#### ABOUT THIS TASK:
The part to set down runs from the first line of the data below through the line with "It suffices to", inclusive; write it exactly and leave out the pictures.

GIVEN RECORDS: Begin

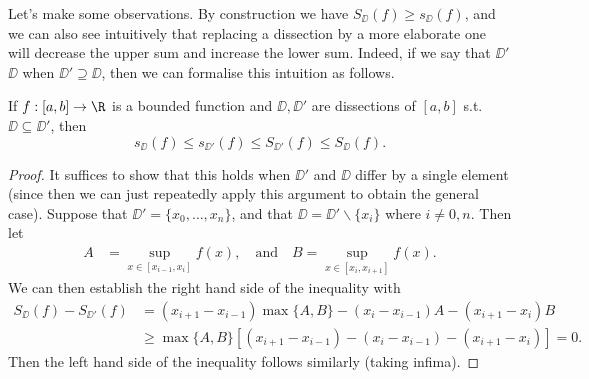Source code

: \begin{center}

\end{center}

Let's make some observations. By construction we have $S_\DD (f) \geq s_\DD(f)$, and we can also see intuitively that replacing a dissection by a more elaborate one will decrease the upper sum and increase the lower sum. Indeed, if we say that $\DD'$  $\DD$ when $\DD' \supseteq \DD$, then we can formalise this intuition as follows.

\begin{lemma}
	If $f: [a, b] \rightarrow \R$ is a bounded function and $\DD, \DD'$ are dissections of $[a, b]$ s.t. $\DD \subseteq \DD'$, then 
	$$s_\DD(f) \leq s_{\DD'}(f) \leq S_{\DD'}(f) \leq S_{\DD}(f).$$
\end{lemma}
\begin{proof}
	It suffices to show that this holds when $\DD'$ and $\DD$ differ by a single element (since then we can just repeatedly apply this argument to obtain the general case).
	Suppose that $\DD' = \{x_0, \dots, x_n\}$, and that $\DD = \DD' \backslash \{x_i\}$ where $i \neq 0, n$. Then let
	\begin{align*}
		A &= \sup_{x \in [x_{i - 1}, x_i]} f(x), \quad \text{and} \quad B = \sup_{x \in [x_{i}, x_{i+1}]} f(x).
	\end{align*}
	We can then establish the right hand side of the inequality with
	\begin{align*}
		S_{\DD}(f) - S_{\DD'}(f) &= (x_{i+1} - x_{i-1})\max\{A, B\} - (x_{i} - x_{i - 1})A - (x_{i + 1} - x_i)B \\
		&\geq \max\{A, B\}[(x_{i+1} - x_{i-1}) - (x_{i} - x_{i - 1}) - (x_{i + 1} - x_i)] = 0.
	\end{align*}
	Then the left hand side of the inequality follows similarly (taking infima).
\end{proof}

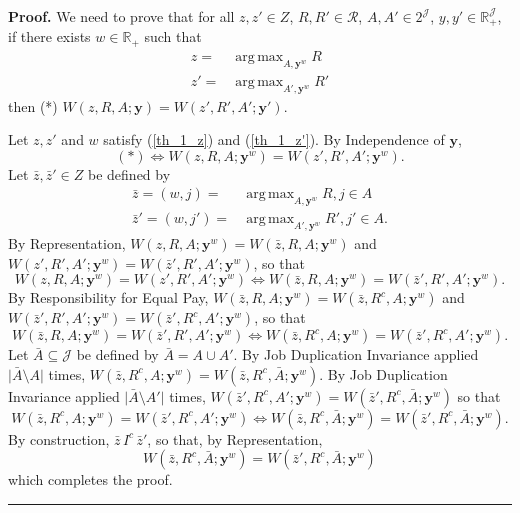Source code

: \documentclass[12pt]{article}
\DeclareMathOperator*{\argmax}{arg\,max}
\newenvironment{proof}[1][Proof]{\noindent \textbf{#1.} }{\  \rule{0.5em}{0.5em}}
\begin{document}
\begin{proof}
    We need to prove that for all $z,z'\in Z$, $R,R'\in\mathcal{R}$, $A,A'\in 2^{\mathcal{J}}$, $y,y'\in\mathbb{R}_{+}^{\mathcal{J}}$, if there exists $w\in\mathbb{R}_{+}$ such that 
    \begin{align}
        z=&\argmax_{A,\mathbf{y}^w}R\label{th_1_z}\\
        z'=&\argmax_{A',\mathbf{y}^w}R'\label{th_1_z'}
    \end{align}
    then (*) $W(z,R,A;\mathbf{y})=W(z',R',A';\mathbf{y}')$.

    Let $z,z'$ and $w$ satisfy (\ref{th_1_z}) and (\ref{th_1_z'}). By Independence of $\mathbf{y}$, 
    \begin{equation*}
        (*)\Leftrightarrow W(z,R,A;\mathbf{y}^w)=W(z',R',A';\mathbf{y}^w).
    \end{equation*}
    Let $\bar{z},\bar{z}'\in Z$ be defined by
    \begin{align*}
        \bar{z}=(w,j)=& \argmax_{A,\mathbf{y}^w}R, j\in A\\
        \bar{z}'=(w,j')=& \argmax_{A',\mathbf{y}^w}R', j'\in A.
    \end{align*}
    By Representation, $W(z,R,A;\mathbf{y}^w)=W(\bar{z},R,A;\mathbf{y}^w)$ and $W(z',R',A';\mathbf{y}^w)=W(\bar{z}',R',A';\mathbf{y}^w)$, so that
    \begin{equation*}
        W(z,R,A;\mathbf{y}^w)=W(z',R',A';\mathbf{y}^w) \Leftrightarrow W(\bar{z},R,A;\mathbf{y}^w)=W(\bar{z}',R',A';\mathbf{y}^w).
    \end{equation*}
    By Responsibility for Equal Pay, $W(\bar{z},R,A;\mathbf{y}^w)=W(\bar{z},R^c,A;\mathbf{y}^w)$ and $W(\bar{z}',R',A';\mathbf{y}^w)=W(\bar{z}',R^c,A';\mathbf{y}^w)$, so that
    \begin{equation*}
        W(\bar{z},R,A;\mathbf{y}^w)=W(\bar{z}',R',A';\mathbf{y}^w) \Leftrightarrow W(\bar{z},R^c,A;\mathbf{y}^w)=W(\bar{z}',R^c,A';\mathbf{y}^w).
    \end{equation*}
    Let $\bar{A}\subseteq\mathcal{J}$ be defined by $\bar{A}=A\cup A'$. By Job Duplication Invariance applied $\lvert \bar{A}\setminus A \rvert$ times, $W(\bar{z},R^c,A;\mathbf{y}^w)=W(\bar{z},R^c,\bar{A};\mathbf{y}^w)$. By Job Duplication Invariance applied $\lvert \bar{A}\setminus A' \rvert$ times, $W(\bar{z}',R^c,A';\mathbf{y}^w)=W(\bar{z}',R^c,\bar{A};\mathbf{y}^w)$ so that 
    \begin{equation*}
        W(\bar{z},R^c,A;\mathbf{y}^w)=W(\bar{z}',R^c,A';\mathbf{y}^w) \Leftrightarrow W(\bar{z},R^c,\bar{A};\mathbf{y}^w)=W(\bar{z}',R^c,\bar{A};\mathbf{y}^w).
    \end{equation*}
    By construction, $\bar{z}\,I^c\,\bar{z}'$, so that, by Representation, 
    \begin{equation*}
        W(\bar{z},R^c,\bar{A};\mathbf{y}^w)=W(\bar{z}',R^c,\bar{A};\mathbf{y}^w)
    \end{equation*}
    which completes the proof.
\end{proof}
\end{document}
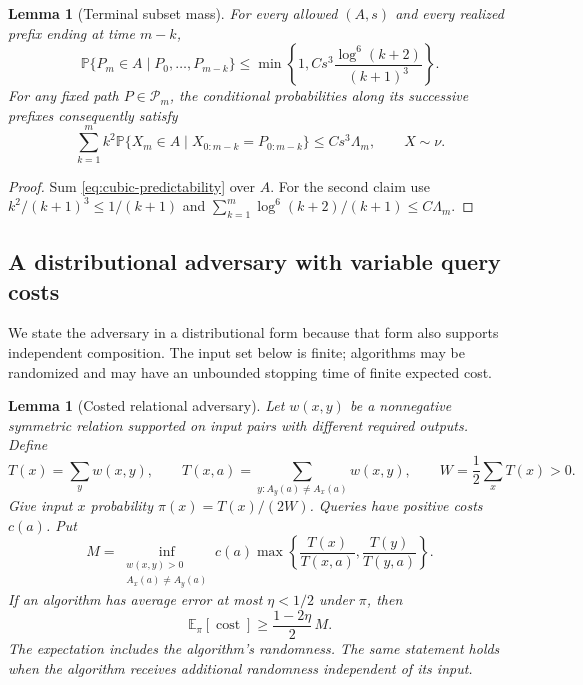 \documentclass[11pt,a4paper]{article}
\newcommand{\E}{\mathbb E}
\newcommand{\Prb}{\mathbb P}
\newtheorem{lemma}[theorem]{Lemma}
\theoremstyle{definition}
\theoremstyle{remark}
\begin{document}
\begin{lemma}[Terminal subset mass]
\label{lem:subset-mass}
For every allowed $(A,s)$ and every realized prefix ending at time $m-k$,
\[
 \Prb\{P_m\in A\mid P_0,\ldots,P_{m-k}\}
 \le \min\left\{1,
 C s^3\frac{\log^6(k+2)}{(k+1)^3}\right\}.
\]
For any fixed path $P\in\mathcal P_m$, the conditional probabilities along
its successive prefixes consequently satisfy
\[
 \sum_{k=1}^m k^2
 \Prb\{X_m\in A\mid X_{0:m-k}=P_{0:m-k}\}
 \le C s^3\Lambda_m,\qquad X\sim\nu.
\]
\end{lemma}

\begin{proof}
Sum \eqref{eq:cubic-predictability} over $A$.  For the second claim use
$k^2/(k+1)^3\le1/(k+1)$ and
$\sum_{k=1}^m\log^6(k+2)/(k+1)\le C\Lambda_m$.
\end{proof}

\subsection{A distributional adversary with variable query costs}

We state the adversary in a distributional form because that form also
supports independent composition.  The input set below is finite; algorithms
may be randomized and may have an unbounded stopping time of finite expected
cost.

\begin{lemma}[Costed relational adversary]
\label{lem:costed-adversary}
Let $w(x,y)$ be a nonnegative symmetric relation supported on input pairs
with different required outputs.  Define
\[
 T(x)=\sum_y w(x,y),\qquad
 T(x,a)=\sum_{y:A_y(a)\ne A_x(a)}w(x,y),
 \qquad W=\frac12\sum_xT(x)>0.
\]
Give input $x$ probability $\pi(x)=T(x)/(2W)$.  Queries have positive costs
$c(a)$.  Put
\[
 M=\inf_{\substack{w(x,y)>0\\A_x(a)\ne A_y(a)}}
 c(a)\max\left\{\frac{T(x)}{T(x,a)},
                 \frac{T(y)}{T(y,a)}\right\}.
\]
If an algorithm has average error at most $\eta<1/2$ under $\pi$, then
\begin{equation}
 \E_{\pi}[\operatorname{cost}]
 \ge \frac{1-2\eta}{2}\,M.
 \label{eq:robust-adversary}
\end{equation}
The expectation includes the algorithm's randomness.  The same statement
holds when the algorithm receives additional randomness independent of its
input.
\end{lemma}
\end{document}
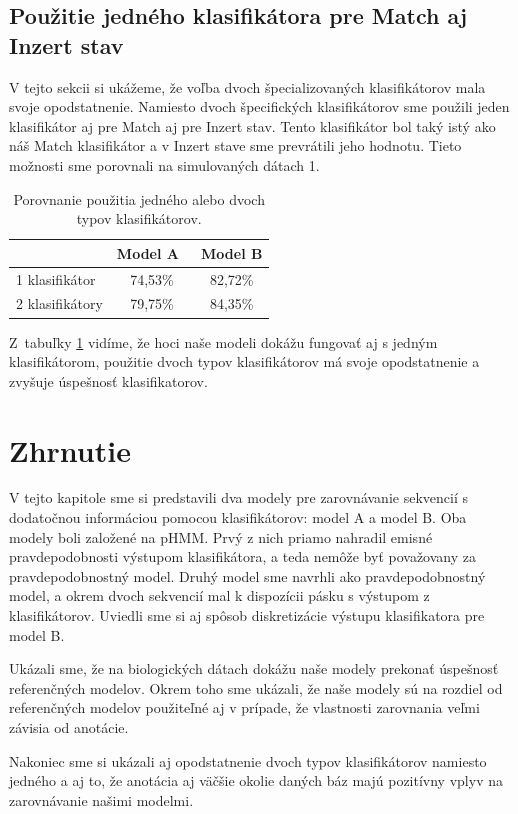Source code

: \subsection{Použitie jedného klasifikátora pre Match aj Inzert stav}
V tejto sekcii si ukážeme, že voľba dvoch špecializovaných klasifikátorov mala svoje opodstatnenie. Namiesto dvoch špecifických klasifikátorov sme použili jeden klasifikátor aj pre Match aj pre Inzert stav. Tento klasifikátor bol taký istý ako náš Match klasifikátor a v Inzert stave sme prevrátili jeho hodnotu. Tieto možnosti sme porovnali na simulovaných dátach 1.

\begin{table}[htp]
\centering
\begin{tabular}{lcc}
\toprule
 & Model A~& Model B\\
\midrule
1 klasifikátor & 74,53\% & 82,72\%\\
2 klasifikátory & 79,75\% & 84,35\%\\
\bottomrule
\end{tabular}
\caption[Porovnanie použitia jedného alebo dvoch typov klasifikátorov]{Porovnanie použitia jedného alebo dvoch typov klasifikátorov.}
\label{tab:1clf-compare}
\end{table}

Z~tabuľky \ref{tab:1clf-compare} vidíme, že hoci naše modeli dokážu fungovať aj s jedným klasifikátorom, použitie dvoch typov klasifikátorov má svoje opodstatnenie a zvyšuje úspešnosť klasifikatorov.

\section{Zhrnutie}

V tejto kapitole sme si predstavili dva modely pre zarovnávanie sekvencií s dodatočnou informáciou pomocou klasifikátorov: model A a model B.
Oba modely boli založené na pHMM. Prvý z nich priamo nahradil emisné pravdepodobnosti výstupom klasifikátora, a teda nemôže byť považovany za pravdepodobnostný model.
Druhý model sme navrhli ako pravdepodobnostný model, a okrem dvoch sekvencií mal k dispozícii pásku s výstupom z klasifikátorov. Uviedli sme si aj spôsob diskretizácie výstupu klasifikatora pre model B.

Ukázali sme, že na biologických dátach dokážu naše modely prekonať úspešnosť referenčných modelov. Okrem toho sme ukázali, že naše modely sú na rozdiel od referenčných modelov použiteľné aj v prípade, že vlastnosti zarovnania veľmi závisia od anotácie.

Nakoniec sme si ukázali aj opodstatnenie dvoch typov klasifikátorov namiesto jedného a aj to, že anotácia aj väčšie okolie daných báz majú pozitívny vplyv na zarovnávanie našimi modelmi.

GIVEN RECORDS: End

#### YOUR SOLUTION:
Source code

: \begin{center}

\end{center}

Let's make some observations. By construction we have $S_\DD (f) \geq s_\DD(f)$, and we can also see intuitively that replacing a dissection by a more elaborate one will decrease the upper sum and increase the lower sum. Indeed, if we say that $\DD'$  $\DD$ when $\DD' \supseteq \DD$, then we can formalise this intuition as follows.

\begin{lemma}
	If $f: [a, b] \rightarrow \R$ is a bounded function and $\DD, \DD'$ are dissections of $[a, b]$ s.t. $\DD \subseteq \DD'$, then 
	$$s_\DD(f) \leq s_{\DD'}(f) \leq S_{\DD'}(f) \leq S_{\DD}(f).$$
\end{lemma}
\begin{proof}
	It suffices to show that this holds when $\DD'$ and $\DD$ differ by a single element (since then we can just repeatedly apply this argument to obtain the general case).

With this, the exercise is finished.